First off, I’ve drawn the initial location of the India-Antarctica rift (130 Mya):
130 Mya.png

And then look at where the present-day ridge is located. You can still see ”the original location” close to where the Kerguelen plateau is.
0 Mya.png

As you probably noted, there is a rather substantial discrepancy between the location of the initial rift and the present-day location of the mid-oceanic ridge. That is because the distance between a point in India and Antarctica that were once connected is about 9000 km. Of this distance Antarctica has covered 1500 km, and India 7500 km (very rough Google Maps measurements btw, nothing official). However, the ridge has created 4500 km of new crust both on the Antarctic and Indian plates. What this means in practice, is that the ridge has migrated 3000 km northwards due to the difference in relative movement between India and Antarctica. Well, actually the reality is a bit more complicated than that in this case, since the ridge in question became extinct around 40 Mya (the extinct mid-oceanic ridge between Indian and Australian plates today is the one initially located between India and Antarctica). Also, a good chunk of that ridge has now been subducted by Eurasia (so maybe not the best example). But you catch my (continental) drift, eh?

Since I think it’s somewhat intuitive to think of mid-oceanic ridges as static, fixed features I feel the above point needed to be made. The ridges are in fact not static at all, they move depending on the relative motions of the plates. So, we need some method to the track the movement of these ridges, and that’s where flowlines come in.

Here, I’ve created a flowline between South America and Africa:
0 Mya Atlantic.png

Again, note the “white outline” showing the location of the initial rift and note the discrepancy between its location and the modern ridge.

Here’s a second image, this time showing the actual present-day ridge as well:
0 Mya Atlantic Ridge.png

As you’ll note, the flowline isn’t an exact match (I wasn’t too careful with point placement), but it does approximately match the shape and location of the mid-oceanic ridge. Also, the flowlines should depict the orientation of the “stretch marks” on the ocean floor, which is an additional useful feature of them.

The previous image with a global gravity anomaly raster on top:
0 Mya Stretch Marks.png

Right, so after that rather long-winded introduction, let’s jump pack to our previous fictional model, and actually create one of these vaunted flowlines. First off, set the Time back to the point when the supercontinent starts breaking. Before you start, be aware that creating flowlines can cause crashes if you pick the wrong option or something goes wrong. So always save everything before attempting to create a flowline.

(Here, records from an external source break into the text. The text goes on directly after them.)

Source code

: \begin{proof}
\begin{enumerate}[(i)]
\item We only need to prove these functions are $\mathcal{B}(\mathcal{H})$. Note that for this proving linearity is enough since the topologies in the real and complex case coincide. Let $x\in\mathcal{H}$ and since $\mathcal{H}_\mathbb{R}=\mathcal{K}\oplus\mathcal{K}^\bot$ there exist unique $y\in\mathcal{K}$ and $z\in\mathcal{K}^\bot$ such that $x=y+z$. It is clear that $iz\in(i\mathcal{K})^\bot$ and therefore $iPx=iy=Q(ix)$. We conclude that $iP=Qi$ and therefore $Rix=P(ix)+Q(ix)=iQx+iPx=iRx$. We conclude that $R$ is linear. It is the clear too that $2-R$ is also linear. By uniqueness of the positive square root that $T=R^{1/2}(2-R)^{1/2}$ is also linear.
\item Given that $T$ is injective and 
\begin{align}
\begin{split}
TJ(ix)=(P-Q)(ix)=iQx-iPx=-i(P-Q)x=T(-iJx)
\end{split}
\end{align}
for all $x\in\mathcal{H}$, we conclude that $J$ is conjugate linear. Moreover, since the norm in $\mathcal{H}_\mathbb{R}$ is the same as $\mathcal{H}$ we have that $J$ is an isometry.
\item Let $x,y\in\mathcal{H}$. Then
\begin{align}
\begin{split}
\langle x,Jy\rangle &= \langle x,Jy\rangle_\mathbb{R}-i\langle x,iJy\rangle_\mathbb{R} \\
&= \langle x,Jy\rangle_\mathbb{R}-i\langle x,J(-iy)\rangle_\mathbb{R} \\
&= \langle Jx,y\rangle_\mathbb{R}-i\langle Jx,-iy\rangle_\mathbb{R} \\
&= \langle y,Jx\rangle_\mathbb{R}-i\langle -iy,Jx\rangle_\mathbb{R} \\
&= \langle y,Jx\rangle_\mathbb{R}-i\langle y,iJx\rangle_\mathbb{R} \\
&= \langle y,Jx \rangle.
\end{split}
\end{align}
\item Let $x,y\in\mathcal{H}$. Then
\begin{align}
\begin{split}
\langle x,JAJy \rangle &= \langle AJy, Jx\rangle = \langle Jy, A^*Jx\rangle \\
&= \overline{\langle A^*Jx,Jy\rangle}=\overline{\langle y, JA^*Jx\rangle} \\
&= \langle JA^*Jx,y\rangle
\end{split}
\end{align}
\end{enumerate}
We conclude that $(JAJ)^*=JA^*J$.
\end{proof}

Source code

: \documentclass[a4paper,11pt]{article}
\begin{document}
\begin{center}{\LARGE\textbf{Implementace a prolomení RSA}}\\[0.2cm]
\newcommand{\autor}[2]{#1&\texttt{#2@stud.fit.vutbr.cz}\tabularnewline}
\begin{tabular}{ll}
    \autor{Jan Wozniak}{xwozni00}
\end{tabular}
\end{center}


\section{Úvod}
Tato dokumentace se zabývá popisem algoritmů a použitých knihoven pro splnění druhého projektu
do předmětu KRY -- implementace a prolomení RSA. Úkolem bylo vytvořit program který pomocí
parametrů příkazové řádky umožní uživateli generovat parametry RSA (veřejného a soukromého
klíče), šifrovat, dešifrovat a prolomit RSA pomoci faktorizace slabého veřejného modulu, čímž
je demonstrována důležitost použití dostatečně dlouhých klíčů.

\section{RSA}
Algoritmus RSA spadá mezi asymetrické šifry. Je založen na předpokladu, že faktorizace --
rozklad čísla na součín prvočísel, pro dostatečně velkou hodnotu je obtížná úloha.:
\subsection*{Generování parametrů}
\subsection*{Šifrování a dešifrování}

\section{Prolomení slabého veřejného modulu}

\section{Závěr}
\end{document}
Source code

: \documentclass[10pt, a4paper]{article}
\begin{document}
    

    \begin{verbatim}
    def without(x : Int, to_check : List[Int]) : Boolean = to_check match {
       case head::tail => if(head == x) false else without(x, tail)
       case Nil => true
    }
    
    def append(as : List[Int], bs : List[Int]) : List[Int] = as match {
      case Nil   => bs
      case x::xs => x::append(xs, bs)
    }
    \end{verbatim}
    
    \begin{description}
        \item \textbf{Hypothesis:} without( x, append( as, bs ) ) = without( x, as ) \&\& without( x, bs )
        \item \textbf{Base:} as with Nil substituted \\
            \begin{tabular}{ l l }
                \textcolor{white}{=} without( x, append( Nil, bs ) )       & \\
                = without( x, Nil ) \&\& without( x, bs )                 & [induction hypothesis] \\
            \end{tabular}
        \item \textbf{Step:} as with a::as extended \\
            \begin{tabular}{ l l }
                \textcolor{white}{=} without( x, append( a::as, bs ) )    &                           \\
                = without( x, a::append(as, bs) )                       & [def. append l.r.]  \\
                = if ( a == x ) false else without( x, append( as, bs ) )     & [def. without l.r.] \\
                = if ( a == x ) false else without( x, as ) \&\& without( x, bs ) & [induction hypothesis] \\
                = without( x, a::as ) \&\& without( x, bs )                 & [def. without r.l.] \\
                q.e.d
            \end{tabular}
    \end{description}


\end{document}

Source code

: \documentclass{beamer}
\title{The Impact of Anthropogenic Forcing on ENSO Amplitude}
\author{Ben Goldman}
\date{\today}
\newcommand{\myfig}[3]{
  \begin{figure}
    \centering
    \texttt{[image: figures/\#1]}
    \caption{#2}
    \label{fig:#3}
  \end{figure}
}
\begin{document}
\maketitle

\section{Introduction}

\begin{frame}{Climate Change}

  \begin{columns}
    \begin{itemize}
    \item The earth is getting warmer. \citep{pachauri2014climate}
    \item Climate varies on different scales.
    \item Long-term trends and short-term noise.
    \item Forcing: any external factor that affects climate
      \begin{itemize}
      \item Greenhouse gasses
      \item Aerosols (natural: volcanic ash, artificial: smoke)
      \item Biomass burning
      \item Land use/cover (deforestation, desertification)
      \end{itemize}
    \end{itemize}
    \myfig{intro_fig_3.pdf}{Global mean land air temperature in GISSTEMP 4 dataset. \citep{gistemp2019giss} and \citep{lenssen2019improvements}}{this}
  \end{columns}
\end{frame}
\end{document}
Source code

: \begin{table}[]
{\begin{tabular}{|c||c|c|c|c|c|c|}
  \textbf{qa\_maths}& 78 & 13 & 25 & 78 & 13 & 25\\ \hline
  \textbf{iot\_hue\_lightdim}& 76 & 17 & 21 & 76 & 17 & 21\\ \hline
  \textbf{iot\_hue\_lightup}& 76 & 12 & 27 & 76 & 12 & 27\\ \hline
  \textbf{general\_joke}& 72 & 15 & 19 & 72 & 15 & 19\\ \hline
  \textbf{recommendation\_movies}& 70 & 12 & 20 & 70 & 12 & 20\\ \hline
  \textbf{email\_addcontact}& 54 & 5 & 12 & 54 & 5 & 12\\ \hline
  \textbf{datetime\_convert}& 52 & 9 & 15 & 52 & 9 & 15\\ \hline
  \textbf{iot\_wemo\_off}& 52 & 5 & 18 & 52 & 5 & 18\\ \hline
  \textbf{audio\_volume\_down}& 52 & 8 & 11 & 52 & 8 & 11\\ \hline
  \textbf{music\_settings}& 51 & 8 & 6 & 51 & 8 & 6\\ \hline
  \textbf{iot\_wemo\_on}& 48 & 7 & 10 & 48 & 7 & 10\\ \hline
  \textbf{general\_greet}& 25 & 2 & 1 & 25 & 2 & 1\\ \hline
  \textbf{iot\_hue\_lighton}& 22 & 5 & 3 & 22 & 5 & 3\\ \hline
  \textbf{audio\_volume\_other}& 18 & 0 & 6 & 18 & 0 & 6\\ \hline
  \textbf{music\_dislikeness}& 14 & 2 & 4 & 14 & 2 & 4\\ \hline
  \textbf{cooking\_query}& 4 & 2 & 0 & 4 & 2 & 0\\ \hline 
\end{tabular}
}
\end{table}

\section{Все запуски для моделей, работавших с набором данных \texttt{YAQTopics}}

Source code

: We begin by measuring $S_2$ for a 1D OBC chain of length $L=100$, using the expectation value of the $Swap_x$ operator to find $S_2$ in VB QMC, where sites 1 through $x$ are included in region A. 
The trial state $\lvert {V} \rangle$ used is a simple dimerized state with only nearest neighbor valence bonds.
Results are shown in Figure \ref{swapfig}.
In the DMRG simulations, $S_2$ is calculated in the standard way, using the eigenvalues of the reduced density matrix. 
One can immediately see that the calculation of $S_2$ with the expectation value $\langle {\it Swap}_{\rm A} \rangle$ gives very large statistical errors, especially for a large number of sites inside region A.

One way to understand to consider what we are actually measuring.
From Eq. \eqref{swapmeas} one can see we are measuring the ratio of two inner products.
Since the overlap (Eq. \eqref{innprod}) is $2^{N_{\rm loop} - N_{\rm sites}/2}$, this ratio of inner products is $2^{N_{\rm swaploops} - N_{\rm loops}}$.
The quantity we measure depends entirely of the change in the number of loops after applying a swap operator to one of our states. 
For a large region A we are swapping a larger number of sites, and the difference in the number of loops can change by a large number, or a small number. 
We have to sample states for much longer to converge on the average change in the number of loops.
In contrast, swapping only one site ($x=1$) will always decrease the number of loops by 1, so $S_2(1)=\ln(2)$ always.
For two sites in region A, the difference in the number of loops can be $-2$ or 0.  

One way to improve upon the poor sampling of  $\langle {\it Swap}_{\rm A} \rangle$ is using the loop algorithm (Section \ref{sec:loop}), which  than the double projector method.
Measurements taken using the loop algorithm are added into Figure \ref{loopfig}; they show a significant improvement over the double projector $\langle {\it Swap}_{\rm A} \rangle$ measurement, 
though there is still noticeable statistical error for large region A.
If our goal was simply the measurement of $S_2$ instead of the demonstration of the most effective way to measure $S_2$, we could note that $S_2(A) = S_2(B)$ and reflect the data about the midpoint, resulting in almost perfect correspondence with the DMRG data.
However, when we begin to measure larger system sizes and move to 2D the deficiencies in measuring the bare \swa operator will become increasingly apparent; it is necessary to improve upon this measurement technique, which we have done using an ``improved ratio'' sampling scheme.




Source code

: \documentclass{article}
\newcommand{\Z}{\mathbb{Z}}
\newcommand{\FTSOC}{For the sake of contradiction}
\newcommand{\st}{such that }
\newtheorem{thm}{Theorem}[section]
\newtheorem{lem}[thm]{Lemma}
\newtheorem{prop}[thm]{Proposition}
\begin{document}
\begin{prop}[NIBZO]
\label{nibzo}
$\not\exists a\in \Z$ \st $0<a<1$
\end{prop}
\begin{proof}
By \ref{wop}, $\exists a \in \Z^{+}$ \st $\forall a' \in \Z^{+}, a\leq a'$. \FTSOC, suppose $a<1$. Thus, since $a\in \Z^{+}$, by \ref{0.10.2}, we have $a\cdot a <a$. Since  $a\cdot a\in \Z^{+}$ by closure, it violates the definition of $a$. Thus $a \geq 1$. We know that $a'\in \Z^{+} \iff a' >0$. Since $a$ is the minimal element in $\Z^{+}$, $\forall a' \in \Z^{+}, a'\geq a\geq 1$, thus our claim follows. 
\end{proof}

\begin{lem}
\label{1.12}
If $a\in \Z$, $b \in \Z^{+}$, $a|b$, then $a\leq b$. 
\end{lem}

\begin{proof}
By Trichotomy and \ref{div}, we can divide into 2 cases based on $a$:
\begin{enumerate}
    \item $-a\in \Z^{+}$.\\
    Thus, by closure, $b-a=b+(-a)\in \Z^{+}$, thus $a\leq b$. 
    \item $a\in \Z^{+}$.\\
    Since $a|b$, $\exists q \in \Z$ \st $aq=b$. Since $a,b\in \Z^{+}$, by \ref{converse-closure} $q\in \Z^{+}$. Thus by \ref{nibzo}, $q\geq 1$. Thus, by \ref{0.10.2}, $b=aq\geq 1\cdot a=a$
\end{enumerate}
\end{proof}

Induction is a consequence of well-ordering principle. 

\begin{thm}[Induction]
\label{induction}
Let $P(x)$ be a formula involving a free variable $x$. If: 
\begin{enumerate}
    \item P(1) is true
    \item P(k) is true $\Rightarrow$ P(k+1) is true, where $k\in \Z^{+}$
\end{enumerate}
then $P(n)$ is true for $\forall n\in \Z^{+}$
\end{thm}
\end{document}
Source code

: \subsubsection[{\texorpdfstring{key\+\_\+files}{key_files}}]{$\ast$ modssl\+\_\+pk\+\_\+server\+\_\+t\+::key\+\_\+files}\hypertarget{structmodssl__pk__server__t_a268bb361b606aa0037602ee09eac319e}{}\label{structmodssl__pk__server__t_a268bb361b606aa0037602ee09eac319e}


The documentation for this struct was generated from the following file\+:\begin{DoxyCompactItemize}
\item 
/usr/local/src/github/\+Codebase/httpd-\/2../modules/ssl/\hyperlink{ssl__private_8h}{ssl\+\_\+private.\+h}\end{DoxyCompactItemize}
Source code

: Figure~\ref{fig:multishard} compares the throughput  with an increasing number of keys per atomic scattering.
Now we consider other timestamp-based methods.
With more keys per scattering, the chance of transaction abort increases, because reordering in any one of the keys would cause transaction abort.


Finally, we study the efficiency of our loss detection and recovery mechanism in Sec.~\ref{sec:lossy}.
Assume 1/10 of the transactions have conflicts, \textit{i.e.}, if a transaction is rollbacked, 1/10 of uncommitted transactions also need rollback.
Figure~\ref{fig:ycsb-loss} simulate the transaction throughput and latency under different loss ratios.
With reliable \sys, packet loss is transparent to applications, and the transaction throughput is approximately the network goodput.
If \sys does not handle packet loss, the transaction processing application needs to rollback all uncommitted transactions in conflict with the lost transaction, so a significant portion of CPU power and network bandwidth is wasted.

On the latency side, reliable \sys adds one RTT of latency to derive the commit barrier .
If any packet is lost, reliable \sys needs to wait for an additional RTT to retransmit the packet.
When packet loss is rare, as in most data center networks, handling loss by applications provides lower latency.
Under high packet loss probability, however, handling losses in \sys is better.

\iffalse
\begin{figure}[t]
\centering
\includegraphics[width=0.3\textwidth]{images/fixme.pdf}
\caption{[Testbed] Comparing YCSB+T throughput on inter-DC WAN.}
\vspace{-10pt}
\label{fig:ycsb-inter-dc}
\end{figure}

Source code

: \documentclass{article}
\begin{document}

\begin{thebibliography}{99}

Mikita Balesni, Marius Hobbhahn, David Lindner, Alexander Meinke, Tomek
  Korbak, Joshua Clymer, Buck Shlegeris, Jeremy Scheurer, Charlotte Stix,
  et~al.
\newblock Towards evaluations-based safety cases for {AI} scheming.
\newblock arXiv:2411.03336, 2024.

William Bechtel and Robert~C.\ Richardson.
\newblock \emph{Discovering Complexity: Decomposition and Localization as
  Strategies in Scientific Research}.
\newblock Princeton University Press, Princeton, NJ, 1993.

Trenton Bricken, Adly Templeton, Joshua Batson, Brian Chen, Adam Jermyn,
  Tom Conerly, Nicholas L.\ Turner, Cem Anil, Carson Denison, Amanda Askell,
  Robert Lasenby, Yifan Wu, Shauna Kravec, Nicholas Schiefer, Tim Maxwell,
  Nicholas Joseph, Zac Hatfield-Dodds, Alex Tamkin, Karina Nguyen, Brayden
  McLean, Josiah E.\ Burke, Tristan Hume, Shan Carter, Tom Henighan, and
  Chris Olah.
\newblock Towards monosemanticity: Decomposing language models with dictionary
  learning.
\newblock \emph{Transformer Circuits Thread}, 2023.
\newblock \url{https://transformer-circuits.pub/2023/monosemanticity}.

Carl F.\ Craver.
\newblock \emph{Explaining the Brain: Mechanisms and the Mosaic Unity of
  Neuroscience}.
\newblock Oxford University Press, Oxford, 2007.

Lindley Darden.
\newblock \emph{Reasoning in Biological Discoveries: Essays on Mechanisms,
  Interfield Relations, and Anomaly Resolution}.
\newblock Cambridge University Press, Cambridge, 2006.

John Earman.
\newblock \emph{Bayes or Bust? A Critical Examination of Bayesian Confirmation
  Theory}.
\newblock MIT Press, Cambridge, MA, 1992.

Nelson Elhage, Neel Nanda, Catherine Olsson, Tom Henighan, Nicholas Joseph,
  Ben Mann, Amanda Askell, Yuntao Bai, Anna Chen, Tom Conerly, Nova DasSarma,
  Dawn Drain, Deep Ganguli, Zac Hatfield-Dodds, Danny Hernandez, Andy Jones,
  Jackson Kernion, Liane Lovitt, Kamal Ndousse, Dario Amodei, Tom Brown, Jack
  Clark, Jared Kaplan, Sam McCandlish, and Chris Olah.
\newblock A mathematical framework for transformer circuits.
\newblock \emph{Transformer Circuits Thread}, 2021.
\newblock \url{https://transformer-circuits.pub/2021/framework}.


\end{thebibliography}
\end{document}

After you’ve made sure everything is saved, go under the Digitise tools and choose “Digitise multi-point geometry (Hotkey M)”. Go ahead and place some points at the seam between the two continents. Once you’re happy, click Create feature and choose Flowline from the list.

Sample B1.PNG

Then, click Next and you will be presented with some options. First off, you have the choice between spreading centres, left-plate end points and right-plate end points. Now, this is the critical option for those crashes I mentioned. I believe left-plate end points and right-plate end points are intended to work with plates. And plates in GPlates are not defined using the Digitisation tools, instead they are defined with the Topology tools (which we haven’t covered yet). This is why in the previous section we chose either ClosedContinentalBoundary or ContinentalCrust as feature type for our continents. Note that in Astrographer’s tutorial one suggestion was to define the continents as ClosedPlateBoundary. I wouldn’t recommend this, and it may cause problems with the flowlines we’re attempting to create here.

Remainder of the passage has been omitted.